Female healthcare worker assisting senior man in shaving at bathroom

Baby boomers could be a challenging cohort for the home care industry to serve, according to  Right at Home’s new President and CEO Margaret Haynes. In a recent McKnight’s Newsmakers Podcast, Haynes said boomers could be more demanding in the kinds of services they will expect from the industry.

Margaret Haynes, President & CEO, Right at Home
Margaret Haynes, Right at Home

“We are monitoring and studying what is this consumer’s preferences and desires,” Haynes said. “Baby boomers are very experiential consumers, so how can we meet that?”

The first of the nation’s nearly 72 million baby boomers turned 65 more than a decade ago and are expected to begin requiring home care services in large numbers within a few year. The demographic has also sparked rapid growth in Medicare Advantage plans, which offer a variety of supplemental benefits, including transportation, meals, social needs benefits and even handyman services. Right at Home is part of the HomesRenewed Coalition that is pushing Congress to let consumers pay for home modifications with funds from pre-tax retirement accounts. 
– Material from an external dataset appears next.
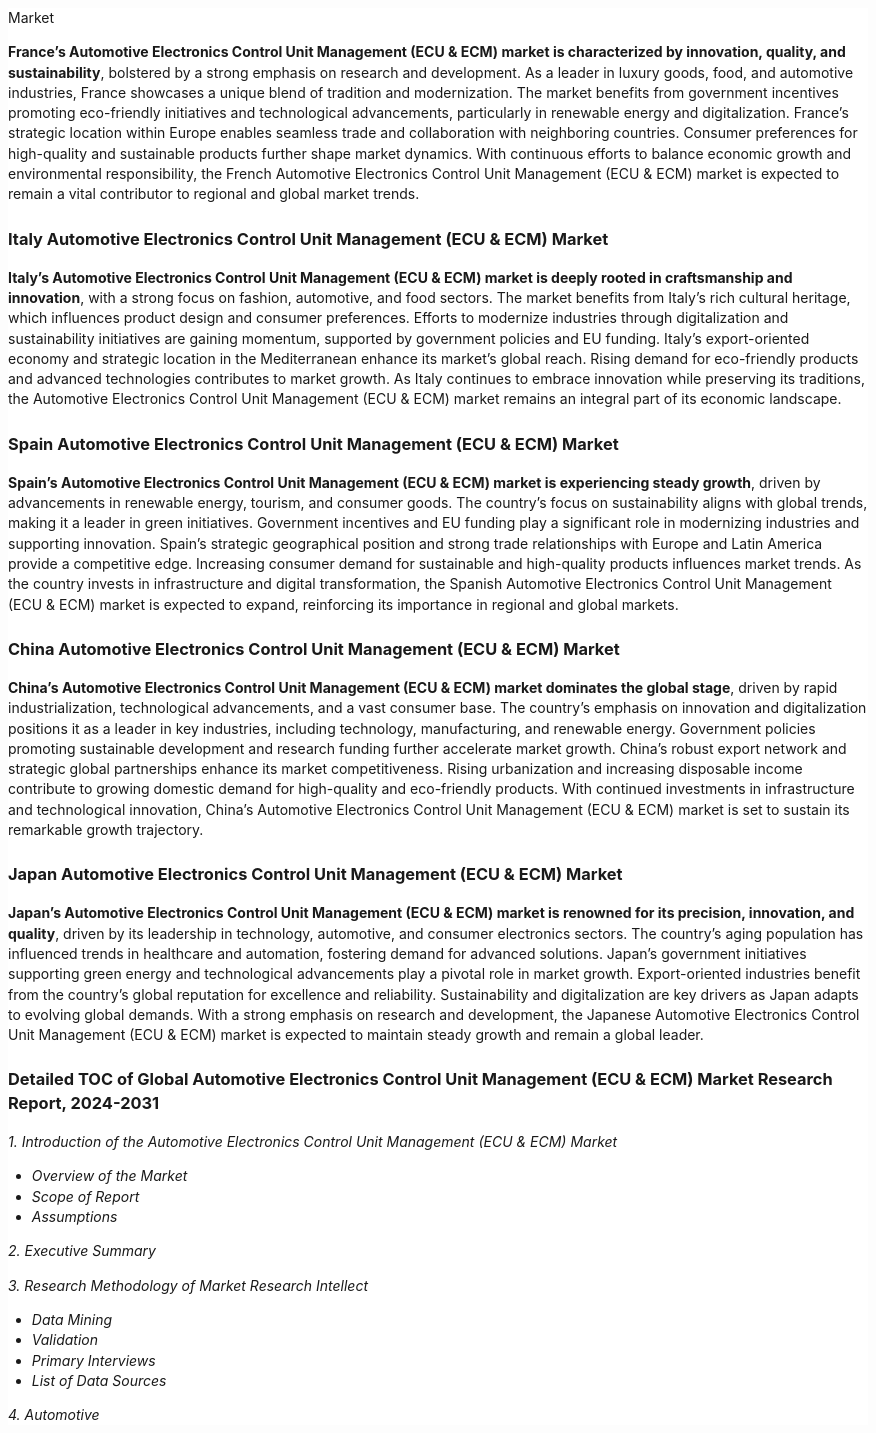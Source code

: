 Market</strong></h3><p><strong>France&rsquo;s Automotive Electronics Control Unit Management (ECU & ECM) market is characterized by innovation, quality, and sustainability</strong>, bolstered by a strong emphasis on research and development. As a leader in luxury goods, food, and automotive industries, France showcases a unique blend of tradition and modernization. The market benefits from government incentives promoting eco-friendly initiatives and technological advancements, particularly in renewable energy and digitalization. France&rsquo;s strategic location within Europe enables seamless trade and collaboration with neighboring countries. Consumer preferences for high-quality and sustainable products further shape market dynamics. With continuous efforts to balance economic growth and environmental responsibility, the French Automotive Electronics Control Unit Management (ECU & ECM) market is expected to remain a vital contributor to regional and global market trends.</p><h3><strong>Italy Automotive Electronics Control Unit Management (ECU & ECM) Market</strong></h3><p><strong>Italy&rsquo;s Automotive Electronics Control Unit Management (ECU & ECM) market is deeply rooted in craftsmanship and innovation</strong>, with a strong focus on fashion, automotive, and food sectors. The market benefits from Italy&rsquo;s rich cultural heritage, which influences product design and consumer preferences. Efforts to modernize industries through digitalization and sustainability initiatives are gaining momentum, supported by government policies and EU funding. Italy&rsquo;s export-oriented economy and strategic location in the Mediterranean enhance its market&rsquo;s global reach. Rising demand for eco-friendly products and advanced technologies contributes to market growth. As Italy continues to embrace innovation while preserving its traditions, the Automotive Electronics Control Unit Management (ECU & ECM) market remains an integral part of its economic landscape.</p><h3><strong>Spain Automotive Electronics Control Unit Management (ECU & ECM) Market</strong></h3><p><strong>Spain&rsquo;s Automotive Electronics Control Unit Management (ECU & ECM) market is experiencing steady growth</strong>, driven by advancements in renewable energy, tourism, and consumer goods. The country&rsquo;s focus on sustainability aligns with global trends, making it a leader in green initiatives. Government incentives and EU funding play a significant role in modernizing industries and supporting innovation. Spain&rsquo;s strategic geographical position and strong trade relationships with Europe and Latin America provide a competitive edge. Increasing consumer demand for sustainable and high-quality products influences market trends. As the country invests in infrastructure and digital transformation, the Spanish Automotive Electronics Control Unit Management (ECU & ECM) market is expected to expand, reinforcing its importance in regional and global markets.</p><h3><strong>China Automotive Electronics Control Unit Management (ECU & ECM) Market</strong></h3><p><strong>China&rsquo;s Automotive Electronics Control Unit Management (ECU & ECM) market dominates the global stage</strong>, driven by rapid industrialization, technological advancements, and a vast consumer base. The country&rsquo;s emphasis on innovation and digitalization positions it as a leader in key industries, including technology, manufacturing, and renewable energy. Government policies promoting sustainable development and research funding further accelerate market growth. China&rsquo;s robust export network and strategic global partnerships enhance its market competitiveness. Rising urbanization and increasing disposable income contribute to growing domestic demand for high-quality and eco-friendly products. With continued investments in infrastructure and technological innovation, China&rsquo;s Automotive Electronics Control Unit Management (ECU & ECM) market is set to sustain its remarkable growth trajectory.</p><h3><strong>Japan Automotive Electronics Control Unit Management (ECU & ECM) Market</strong></h3><p><strong>Japan&rsquo;s Automotive Electronics Control Unit Management (ECU & ECM) market is renowned for its precision, innovation, and quality</strong>, driven by its leadership in technology, automotive, and consumer electronics sectors. The country&rsquo;s aging population has influenced trends in healthcare and automation, fostering demand for advanced solutions. Japan&rsquo;s government initiatives supporting green energy and technological advancements play a pivotal role in market growth. Export-oriented industries benefit from the country&rsquo;s global reputation for excellence and reliability. Sustainability and digitalization are key drivers as Japan adapts to evolving global demands. With a strong emphasis on research and development, the Japanese Automotive Electronics Control Unit Management (ECU & ECM) market is expected to maintain steady growth and remain a global leader.</p><h3><span class="">Detailed TOC of Global Automotive Electronics Control Unit Management (ECU & ECM) Market Research Report, 2024-2031</span></h3><p><em><span class="font-[700]">1. Introduction of the Automotive Electronics Control Unit Management (ECU & ECM) Market</span></em></p><ul><li><em><span class="">Overview of the Market</span></em></li><li><em><span class="">Scope of Report</span></em></li><li><em><span class="">Assumptions</span></em></li></ul><p><em><span class="font-[700]">2. Executive Summary</span></em></p><p><em><span class="font-[700]">3. Research Methodology of Market Research Intellect</span></em></p><ul><li><em><span class="">Data Mining</span></em></li><li><em><span class="">Validation</span></em></li><li><em><span class="">Primary Interviews</span></em></li><li><em><span class="">List of Data Sources</span></em></li></ul><p><em><span class="font-[700]">4. Automotive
Although the large numbers of baby boomers could exacerbate the current caregiver shortage, Haynes believes the demographic could also help solve the crisis.

“As we think about what the caregiver looks like, we could have more retirees that serve as caregivers,” Haynes said.  

Haynes was named president and CEO of Omaha-based Right at Home last month. She previously served the company as chief operating officer. The company provides personal care, companion care, nursing care and speciality care in the U.S. and seven other countries.